The report takes a broad definition of food culture as ‘shared practices and meanings relating to food’, and then zooms in on the evidence within this field most directly relevant to health. We started by looking at studies of factors directly influencing food consumption practices, and then also considered the indirect effects of food production and policy cultures.

The research that we found showed how the practices and meanings people attach to food can cement their membership of socio-economic groups, as well as directly affecting their diet and health, implying that they can reduce social mobility and perpetuate inequalities. This makes the case for trying to ‘change culture’, but also underlines that doing so is a political act – it changes people’s sense of themselves – demanding that health intervention is accountable to the people affected and respects how much they have invested in the ways they eat, cook or shop.

We also reviewed Scottish and UK food and health policies of the past 20 years for their sensitivity to cultural issues. We found scant reference to these issues. They generally considered how the wider environment affected food choices, leaving culture as a black box in between or as shorthand for that which cannot be explained. When policies did call for ‘culture change’, it was in loose sense, which diluted accountability and risked blaming the victim.

A previous analysis – the review of the Scottish Diet Action Plan, published in 2006 – highlighted the culture of policy-making as a particular issue. It had suggested that shortfalls in policy performance could be explained by government’s consensual approach to “working with” the food industry, which had seen decision-makers “not deploy the full set of policy tools available”. Our review suggests that consensual approach is still the norm.

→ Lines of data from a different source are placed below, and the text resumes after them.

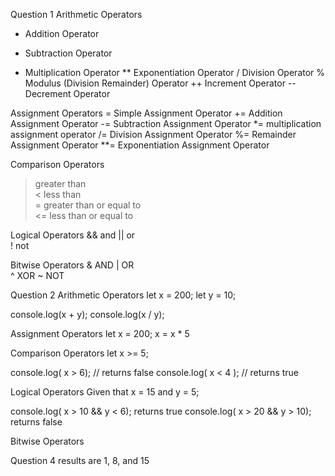 Question 1
Arithmetic Operators
+	Addition Operator
-	Subtraction Operator
*	Multiplication Operator
**	Exponentiation Operator
/	Division Operator
%	Modulus (Division Remainder) Operator
++	Increment Operator
--	Decrement Operator

Assignment Operators
=	Simple Assignment Operator
+=	Addition Assignment Operator 
-=	Subtraction Assignment Operator 
*=	multiplication assignment operator
/=	Division Assignment Operator 
%=	Remainder Assignment Operator
**= Exponentiation Assignment Operator

Comparison Operators
>	greater than		
<	less than		
>=	greater than or equal to	
<=	less than or equal to


Logical Operators
&&	and	
||	or	
!	not

Bitwise Operators
&	AND	
|	OR	
^	XOR	
~	NOT

Question 2
Arithmetic Operators
let x = 200;
let y = 10;

console.log(x + y);
console.log(x / y);

Assignment Operators
let x = 200;
x = x * 5

Comparison Operators
let x >= 5;

console.log( x > 6); // returns false
console.log( x < 4 ); // returns true

Logical Operators
Given that x = 15 and y = 5;

console.log( x > 10 && y < 6); returns true
console.log( x > 20 && y > 10); returns false

Bitwise Operators









Question 4 results are 1, 8, and 15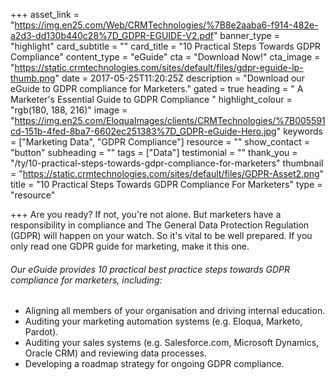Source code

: +++
asset_link = "https://img.en25.com/Web/CRMTechnologies/%7B8e2aaba6-f914-482e-a2d3-dd130b440c28%7D_GDPR-EGUIDE-V2.pdf"
banner_type = "highlight"
card_subtitle = ""
card_title = "10 Practical Steps Towards GDPR Compliance"
content_type = "eGuide"
cta = "Download Now!"
cta_image = "https://static.crmtechnologies.com/sites/default/files/gdpr-eguide-lp-thumb.png"
date = 2017-05-25T11:20:25Z
description = "Download our eGuide to GDPR compliance for Marketers."
gated = true
heading = " A Marketer's Essential  Guide to GDPR Compliance "
highlight_colour = "rgb(180, 188, 216)"
image = "https://img.en25.com/EloquaImages/clients/CRMTechnologies/%7B005591cd-151b-4fed-8ba7-6602ec251383%7D_GDPR-eGuide-Hero.jpg"
keywords = ["Marketing Data", "GDPR Compliance"]
resource = ""
show_contact = "button"
subheading = ""
tags = ["Data"]
testimonial = ""
thank_you = "/ty/10-practical-steps-towards-gdpr-compliance-for-marketers"
thumbnail = "https://static.crmtechnologies.com/sites/default/files/GDPR-Asset2.png"
title = "10 Practical Steps Towards GDPR Compliance For Marketers"
type = "resource"

+++
Are you ready? If not, you're not alone. But marketers have a responsibility in compliance and The General Data Protection Regulation (GDPR) will happen on your watch. So it's vital to be well prepared. If you only read one GDPR guide for marketing, make it this one.

###### Our eGuide provides 10 practical best practice steps towards GDPR compliance for marketers, including:

* Aligning all members of your organisation and driving internal education.
* Auditing your marketing automation systems (e.g. Eloqua, Marketo, Pardot).
* Auditing your sales systems (e.g. Salesforce.com, Microsoft Dynamics, Oracle CRM) and reviewing data processes.
* Developing a roadmap strategy for ongoing GDPR compliance.
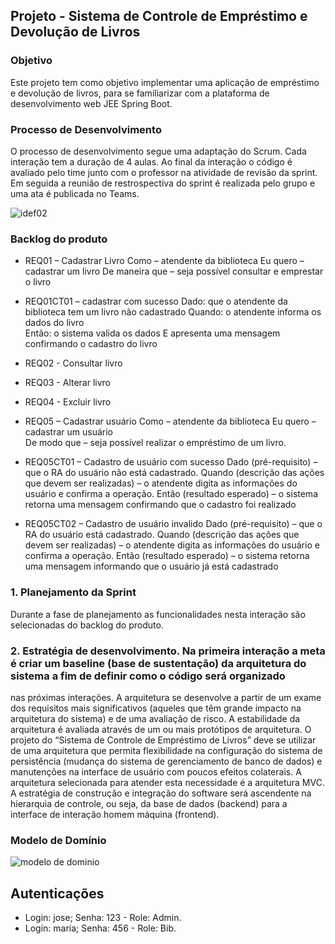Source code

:## Projeto - Sistema de Controle de Empréstimo e Devolução de Livros 
### Objetivo 
Este projeto tem como objetivo implementar uma aplicação de empréstimo e devolução de livros, para se familiarizar com a plataforma de desenvolvimento web JEE Spring Boot. 
### Processo de Desenvolvimento 
O processo de desenvolvimento segue uma adaptação do Scrum. Cada interação tem a duração de 4 aulas. Ao final da interação o código é avaliado pelo time junto com o professor na 
atividade de revisão da sprint. Em seguida a reunião de restrospectiva do sprint é realizada pelo grupo e uma ata é publicada no Teams.  

![idef02](https://user-images.githubusercontent.com/14267502/84417700-6a2a2580-abec-11ea-8b39-d20213a4f15d.png) 
### Backlog do produto 
- REQ01 – Cadastrar Livro 
Como – atendente da biblioteca 
Eu quero – cadastrar um livro 
De maneira que – seja possível consultar e emprestar o livro 

- REQ01CT01 – cadastrar com sucesso 
Dado: que o atendente da biblioteca tem um livro não cadastrado 
Quando: o atendente informa os dados do livro   
Então: o sistema valida os dados E apresenta uma mensagem confirmando o cadastro do livro 
- REQ02 - Consultar livro 
- REQ03 - Alterar livro 
- REQ04 - Excluir livro 

- REQ05 – Cadastrar usuário 
Como – atendente da biblioteca 
Eu quero – cadastrar um usuário  
De modo que – seja possível realizar o empréstimo de um livro. 

- REQ05CT01 – Cadastro de usuário com sucesso 
Dado (pré-requisito) – que o RA do usuário não está cadastrado. 
Quando (descrição das ações que devem ser realizadas) – o atendente digita as informações do usuário e confirma a operação. 
Então (resultado esperado) – o sistema retorna uma mensagem confirmando que o cadastro foi realizado 

- REQ05CT02 – Cadastro de usuário invalido 
Dado (pré-requisito) – que o RA do usuário está cadastrado. 
Quando (descrição das ações que devem ser realizadas) – o atendente digita as informações do usuário e confirma a operação. 
Então (resultado esperado) – o sistema retorna uma mensagem informando que o usuário já está cadastrado 
### 1. Planejamento da Sprint 
Durante a fase de planejamento as funcionalidades nesta interação são selecionadas do backlog do produto.  

### 2. Estratégia de desenvolvimento. Na primeira interação a meta é criar um baseline (base de sustentação) da arquitetura do sistema a fim de definir como o código será organizado
nas próximas interações. A arquitetura se desenvolve a partir de um exame dos requisitos mais significativos (aqueles que têm grande impacto na arquitetura do sistema) e de uma 
avaliação de risco. A estabilidade da arquitetura é avaliada através de um ou mais protótipos de arquitetura. O projeto do “Sistema de Controle de Empréstimo de Livros” deve se 
utilizar de uma arquitetura que permita flexibilidade na configuração do sistema de persistência (mudança do sistema de gerenciamento de banco de dados) e manutenções na interface 
de usuário com poucos efeitos colaterais. A arquitetura selecionada para atender esta necessidade é a arquitetura MVC.  A estratégia de construção e integração do software será 
ascendente na hierarquia de controle, ou seja, da base de dados (backend) para a interface de interação homem máquina (frontend). 
### Modelo de Domínio 
![modelo de dominio](https://user-images.githubusercontent.com/14267502/84425324-bd55a580-abf7-11ea-99c7-f427b80fb7cc.png)

## Autenticações
- Login: jose; Senha: 123 - Role: Admin.
- Login: maria; Senha: 456 - Role: Bib.
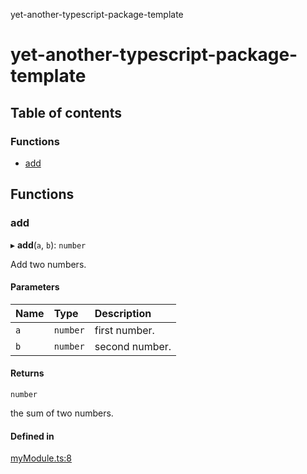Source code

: yet-another-typescript-package-template

# yet-another-typescript-package-template

## Table of contents

### Functions

- [add](README.md#add)

## Functions

### add

▸ **add**(`a`, `b`): `number`

Add two numbers.

#### Parameters

| Name | Type | Description |
| :------ | :------ | :------ |
| `a` | `number` | first number. |
| `b` | `number` | second number. |

#### Returns

`number`

the sum of two numbers.

#### Defined in

[myModule.ts:8](https://github.com/mxxii/yet-another-typescript-package-template/blob/cb31091/src/myModule.ts#L8)

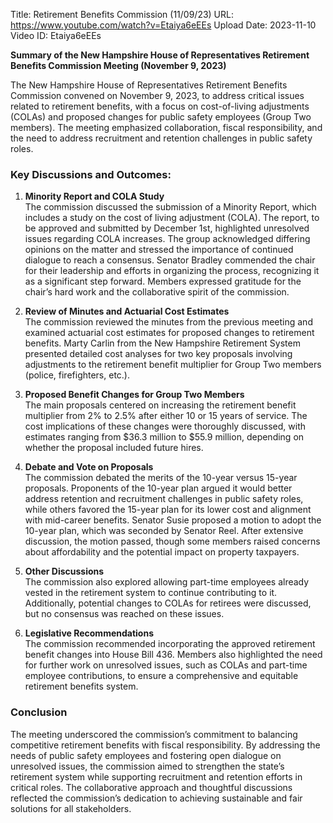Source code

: Title: Retirement Benefits Commission (11/09/23)
URL: https://www.youtube.com/watch?v=Etaiya6eEEs
Upload Date: 2023-11-10
Video ID: Etaiya6eEEs

**Summary of the New Hampshire House of Representatives Retirement Benefits Commission Meeting (November 9, 2023)**

The New Hampshire House of Representatives Retirement Benefits Commission convened on November 9, 2023, to address critical issues related to retirement benefits, with a focus on cost-of-living adjustments (COLAs) and proposed changes for public safety employees (Group Two members). The meeting emphasized collaboration, fiscal responsibility, and the need to address recruitment and retention challenges in public safety roles.

### Key Discussions and Outcomes:

1. **Minority Report and COLA Study**  
   The commission discussed the submission of a Minority Report, which includes a study on the cost of living adjustment (COLA). The report, to be approved and submitted by December 1st, highlighted unresolved issues regarding COLA increases. The group acknowledged differing opinions on the matter and stressed the importance of continued dialogue to reach a consensus. Senator Bradley commended the chair for their leadership and efforts in organizing the process, recognizing it as a significant step forward. Members expressed gratitude for the chair’s hard work and the collaborative spirit of the commission.

2. **Review of Minutes and Actuarial Cost Estimates**  
   The commission reviewed the minutes from the previous meeting and examined actuarial cost estimates for proposed changes to retirement benefits. Marty Carlin from the New Hampshire Retirement System presented detailed cost analyses for two key proposals involving adjustments to the retirement benefit multiplier for Group Two members (police, firefighters, etc.).

3. **Proposed Benefit Changes for Group Two Members**  
   The main proposals centered on increasing the retirement benefit multiplier from 2% to 2.5% after either 10 or 15 years of service. The cost implications of these changes were thoroughly discussed, with estimates ranging from $36.3 million to $55.9 million, depending on whether the proposal included future hires.

4. **Debate and Vote on Proposals**  
   The commission debated the merits of the 10-year versus 15-year proposals. Proponents of the 10-year plan argued it would better address retention and recruitment challenges in public safety roles, while others favored the 15-year plan for its lower cost and alignment with mid-career benefits. Senator Susie proposed a motion to adopt the 10-year plan, which was seconded by Senator Reel. After extensive discussion, the motion passed, though some members raised concerns about affordability and the potential impact on property taxpayers.

5. **Other Discussions**  
   The commission also explored allowing part-time employees already vested in the retirement system to continue contributing to it. Additionally, potential changes to COLAs for retirees were discussed, but no consensus was reached on these issues.

6. **Legislative Recommendations**  
   The commission recommended incorporating the approved retirement benefit changes into House Bill 436. Members also highlighted the need for further work on unresolved issues, such as COLAs and part-time employee contributions, to ensure a comprehensive and equitable retirement benefits system.

### Conclusion  
The meeting underscored the commission’s commitment to balancing competitive retirement benefits with fiscal responsibility. By addressing the needs of public safety employees and fostering open dialogue on unresolved issues, the commission aimed to strengthen the state’s retirement system while supporting recruitment and retention efforts in critical roles. The collaborative approach and thoughtful discussions reflected the commission’s dedication to achieving sustainable and fair solutions for all stakeholders.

What does this mean in practice? Perhaps that ‘culture change’ begins at home, with policy makers reflecting on how their own institutional culture affects the nation’s health. More research into the meanings and values people attach to food could also be useful, particularly in validating and feeding into policy design the hard-learned know-how of community health practitioners. But we don’t suggest diverting more health research into new work on ‘food culture’ – that fact is that existing work on health inequalities does a pretty good job of explaining poor diet, and much of it touches on cultural issues, so the priority should be to make the most of that evidence.